Procédure devant la cour :
Par une requête, enregistrée le 10 mars 2014, M. et MmeA..., représentés par MeD..., demandent à la cour :
1°) d'annuler ce jugement du tribunal administratif d'Orléans du 30 janvier 2014 ;
2°) de mettre à la charge du service départemental d'incendie et de secours (SDIS) d'Indre-et-Loire le versement d'une somme de 81 365 euros en réparation des préjudices mobiliers et immobiliers consécutifs à la reprise de feu dans leur habitation, et d'une somme de 15 000 euros en réparation des préjudices immatériels ;
3°) de mettre à la charge du SDIS d'Indre-et-Loire le versement d'une somme de 3 000 euros par application de l'article L. 761-1 du code de justice administrative.
Ils soutiennent que :
- l'expert désigné par le juge des référés du tribunal administratif d'Orléans a estimé, qu'avec une probabilité d'environ 90%, le second sinistre était dû à une reprise de feu ;
- le SDIS a commis une faute dans sa mission de surveillance pour parer à une telle reprise de feu : compte tenu des caractéristiques de la construction, le contrôle superficiel par caméra thermique ne garantissait pas à lui seul l'absence de feu couvant sous le plancher ou dans un mur et le SDIS aurait dû dans ces conditions, laisser sur place un piquet de surveillance ;
- le plafond de la garantie du mobilier ayant été atteint avec les conséquences du 1er sinistre, les époux A...ont conservé à leur charge une somme de 81 365 euros ;
- contraints de se reloger pendant 18 mois, ils ont en outre enduré une perte de jouissance et un préjudice moral, Mme A...a en outre subi des conséquences psychologiques ;
- le SDIS ne saurait en tout état de cause établir l'existence d'une faute de M. A...susceptible d'exonérer sa responsabilité.

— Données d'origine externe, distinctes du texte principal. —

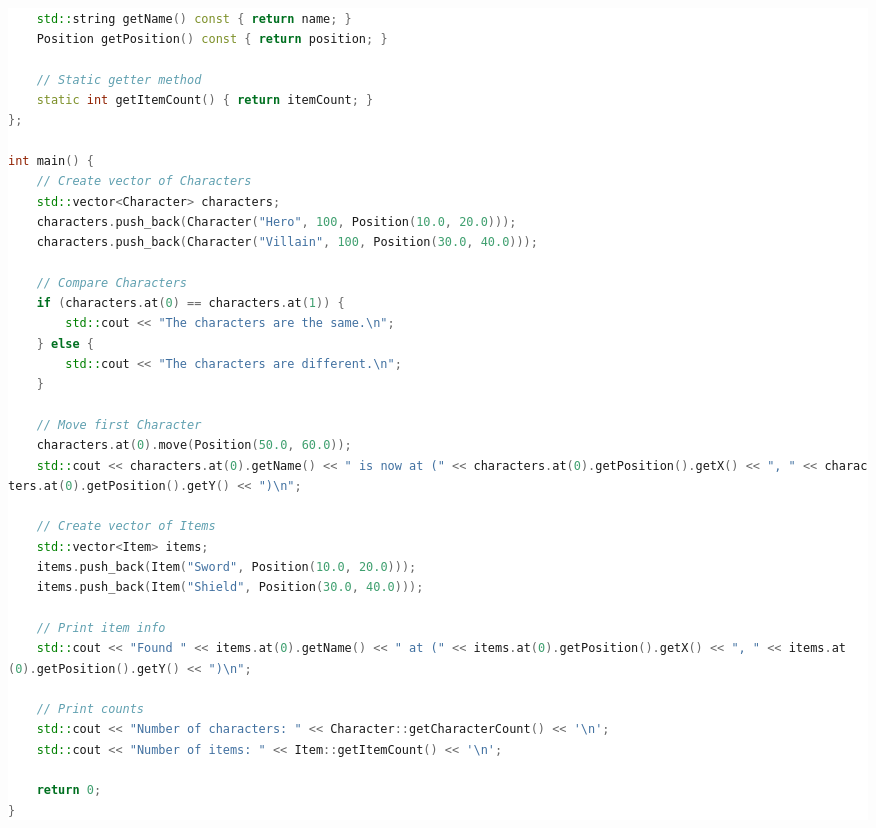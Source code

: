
 ```cpp
    std::string getName() const { return name; }
    Position getPosition() const { return position; }

    // Static getter method
    static int getItemCount() { return itemCount; }
};

int main() {
    // Create vector of Characters
    std::vector<Character> characters;
    characters.push_back(Character("Hero", 100, Position(10.0, 20.0)));
    characters.push_back(Character("Villain", 100, Position(30.0, 40.0)));

    // Compare Characters
    if (characters.at(0) == characters.at(1)) {
        std::cout << "The characters are the same.\n";
    } else {
        std::cout << "The characters are different.\n";
    }

    // Move first Character
    characters.at(0).move(Position(50.0, 60.0));
    std::cout << characters.at(0).getName() << " is now at (" << characters.at(0).getPosition().getX() << ", " << characters.at(0).getPosition().getY() << ")\n";

    // Create vector of Items
    std::vector<Item> items;
    items.push_back(Item("Sword", Position(10.0, 20.0)));
    items.push_back(Item("Shield", Position(30.0, 40.0)));

    // Print item info
    std::cout << "Found " << items.at(0).getName() << " at (" << items.at(0).getPosition().getX() << ", " << items.at(0).getPosition().getY() << ")\n";

    // Print counts
    std::cout << "Number of characters: " << Character::getCharacterCount() << '\n';
    std::cout << "Number of items: " << Item::getItemCount() << '\n';

    return 0;
}

```
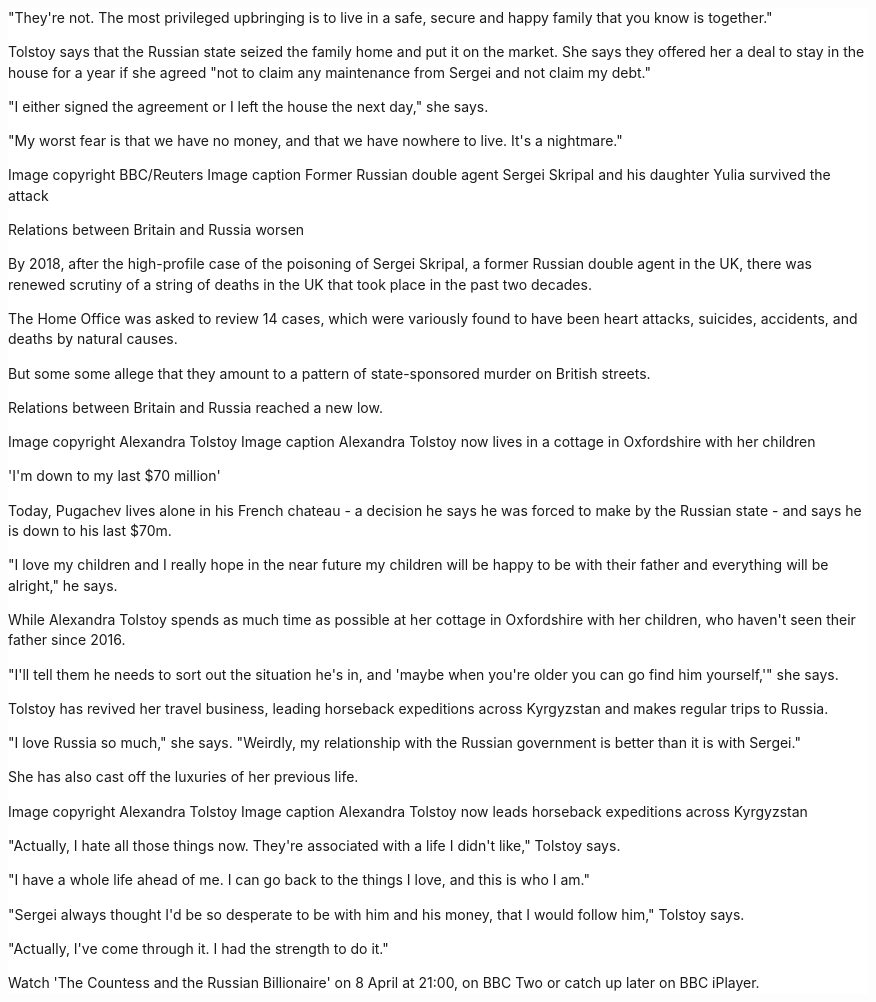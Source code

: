 "They're not. The most privileged upbringing is to live in a safe, secure and happy family that you know is together."

Tolstoy says that the Russian state seized the family home and put it on the market. She says they offered her a deal to stay in the house for a year if she agreed "not to claim any maintenance from Sergei and not claim my debt."

"I either signed the agreement or I left the house the next day," she says.

"My worst fear is that we have no money, and that we have nowhere to live. It's a nightmare."

Image copyright BBC/Reuters Image caption Former Russian double agent Sergei Skripal and his daughter Yulia survived the attack

Relations between Britain and Russia worsen

By 2018, after the high-profile case of the poisoning of Sergei Skripal, a former Russian double agent in the UK, there was renewed scrutiny of a string of deaths in the UK that took place in the past two decades.

The Home Office was asked to review 14 cases, which were variously found to have been heart attacks, suicides, accidents, and deaths by natural causes.

But some some allege that they amount to a pattern of state-sponsored murder on British streets.

Relations between Britain and Russia reached a new low.

Image copyright Alexandra Tolstoy Image caption Alexandra Tolstoy now lives in a cottage in Oxfordshire with her children

'I'm down to my last $70 million'

Today, Pugachev lives alone in his French chateau - a decision he says he was forced to make by the Russian state - and says he is down to his last $70m.

"I love my children and I really hope in the near future my children will be happy to be with their father and everything will be alright," he says.

While Alexandra Tolstoy spends as much time as possible at her cottage in Oxfordshire with her children, who haven't seen their father since 2016.

"I'll tell them he needs to sort out the situation he's in, and 'maybe when you're older you can go find him yourself,'" she says.

Tolstoy has revived her travel business, leading horseback expeditions across Kyrgyzstan and makes regular trips to Russia.

"I love Russia so much," she says. "Weirdly, my relationship with the Russian government is better than it is with Sergei."

She has also cast off the luxuries of her previous life.

Image copyright Alexandra Tolstoy Image caption Alexandra Tolstoy now leads horseback expeditions across Kyrgyzstan

"Actually, I hate all those things now. They're associated with a life I didn't like," Tolstoy says.

"I have a whole life ahead of me. I can go back to the things I love, and this is who I am."

"Sergei always thought I'd be so desperate to be with him and his money, that I would follow him," Tolstoy says.

"Actually, I've come through it. I had the strength to do it."

Watch 'The Countess and the Russian Billionaire' on 8 April at 21:00, on BBC Two or catch up later on BBC iPlayer.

Par un mémoire en défense, enregistré le 3 octobre 2014, le Service départemental d'incendie et de secours (SDIS) d'Indre-et-Loire, représenté par MeC..., conclut au rejet de la requête et demande que soit mis à la charge de M. et Mme A...le versement d'une somme de 3 000 euros par application de l'article L. 761-1 du code de justice administrative.
Il soutient que les moyens de la requête ne sont pas fondés.
Par ordonnance du 9 octobre 2015, la clôture d'instruction a été fixée au 9 novembre 2015 en application des dispositions de l'article R. 613-1 du code de justice administrative.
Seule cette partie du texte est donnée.